Como ejemplo que lo corrobora, este neumólogo y miembro activo de la Sociedad Española de Neumología y Cirugía Torácica (Separ) se remonta “a la huelga que ganamos, en 1971, por la expulsión del director del hospital psiquiátrico gallego de Conxo”. Para él aquello fue un hito de la voz de los MIR frente al régimen y una prueba del interés que sentían por la política sanitaria nacional.
“Manteníamos reuniones en hospitales de otros lugares y viajábamos por toda España”, confirma Juárez, quien presume de haber acudido a asambleas en el Hospital de la Santa Creu i San Pau de Barcelona, La Fe de Valencia o el General de Asturias, “donde nos mezclábamos con gente que, luego, llegó a dirigir estructuras sanitarias como Conde Olasagasti, Sabando, Nadal y otros muchos”, añade.
Del contrato de trabajo al rechazo a la troncalidad
Por supuesto, las reivindicaciones de aquéllos jóvenes médicos universitarios priorizaron sus propios intereses, solo que, a tenor de los entrevistados, en aras al bien de las generaciones de médicos venideras conscientes de su posición histórica para conseguirlo.
Salvador Juárez, médico internista, enumera el temario del primer año de internado en La Paz.
Una de las primeras fue algo tan básico como su contrato laboral pues, según cuenta Juárez, los primeros años se dio la paradoja de que, como becarios, “si enfermábamos, no teníamos derecho a la asistencia sanitaria para la cual trabajábamos”, pues entonces la sanidad solo cubría a quien cotizaba a la Seguridad Social, y no a casi todos los ciudadanos españoles pagadores de impuestos, como sucede ahora.
No mucho tiempo después, como parte de la construcción del MIR por sus protagonistas, se mejoraron las condiciones de trabajo y, tal como apunta Sueiro, si las primeras promociones contaban con entre uno y dos años de rotación interna, en seguida se prolongó a dos años más la residencia en formación y, al poco, se fijó el actual sistema de residentes constituido por cuatro o cinco años en función de la especialidad.

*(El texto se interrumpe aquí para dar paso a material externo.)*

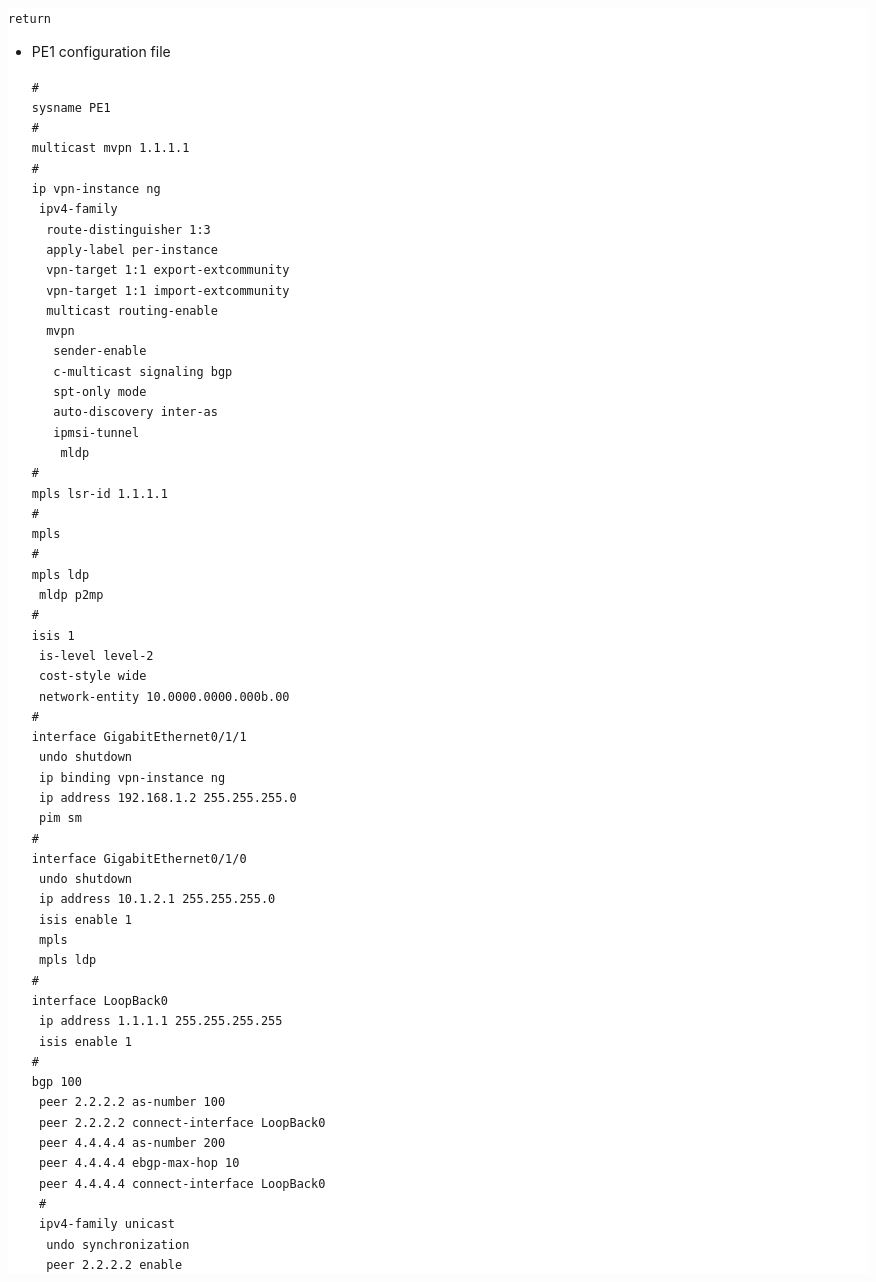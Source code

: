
   ```
  return
  ```
* PE1 configuration file
  
  ```
  #
  sysname PE1
  #
  multicast mvpn 1.1.1.1
  #
  ip vpn-instance ng
   ipv4-family
    route-distinguisher 1:3
    apply-label per-instance
    vpn-target 1:1 export-extcommunity
    vpn-target 1:1 import-extcommunity
    multicast routing-enable
    mvpn
     sender-enable
     c-multicast signaling bgp
     spt-only mode
     auto-discovery inter-as
     ipmsi-tunnel
      mldp
  #
  mpls lsr-id 1.1.1.1
  #
  mpls
  #
  mpls ldp
   mldp p2mp 
  #
  isis 1
   is-level level-2
   cost-style wide
   network-entity 10.0000.0000.000b.00
  #
  interface GigabitEthernet0/1/1
   undo shutdown
   ip binding vpn-instance ng
   ip address 192.168.1.2 255.255.255.0
   pim sm
  #
  interface GigabitEthernet0/1/0
   undo shutdown
   ip address 10.1.2.1 255.255.255.0
   isis enable 1
   mpls
   mpls ldp
  #
  interface LoopBack0
   ip address 1.1.1.1 255.255.255.255
   isis enable 1
  #
  bgp 100
   peer 2.2.2.2 as-number 100
   peer 2.2.2.2 connect-interface LoopBack0
   peer 4.4.4.4 as-number 200
   peer 4.4.4.4 ebgp-max-hop 10
   peer 4.4.4.4 connect-interface LoopBack0
   #
   ipv4-family unicast
    undo synchronization
    peer 2.2.2.2 enable
  ```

Pero en la segunda mitad de los 60, donde comienza este relato, “todavía no había especialidades: salvo algunas muy concretas en La Paz como Obstetricia y Traumatología, en lo más básico solo existían Medicina y Cirugía” –confirma Sueiro–.
Esto es, la primera generación del MIR también coincidió con el nacimiento en España de las especialidades médicas, hoy envueltas en el decreto de la troncalidad, que exige dos años comunes obligatorios y ha despertado el rechazo de buena parte de los estudiantes de Medicina, no contentos por la forma en que se les dirige hacia la rama médica a la que se dedicarán en el futuro.
Según recuerda Juárez, “en todos los hospitales el primer año se entendía como un año rotatorio por las diferentes especialidades como médico interno; en La Paz hacíamos tres meses en Medicina, dos en Pediatría, tres en Cirugía (mitad en Cirugía General y mitad en Traumatología), dos meses en Maternidad (Obstetricia), dos en Anatomía Patológica, y, si quedaba algo de tiempo, se repartía entre Rayos X o bien Laboratorio”.
Un programa que, conforme ha avanzado, han copiado las facultades de Medicina, que dedican el sexto curso de carrera a realizar el equivalente al que era el primer año de residencia en la primera extirpe del MIR. Toda una metáfora del acierto en la forma de organizar a los médicos recién licenciados que fue creada por ellos mismos con la alianza de sus venerados maestros y la complacencia de los políticos. Como reza el proverbio, los mejores gobernantes no son los que imponen las leyes, sino los que dejan que los propios hombres las descubran mientras caminan.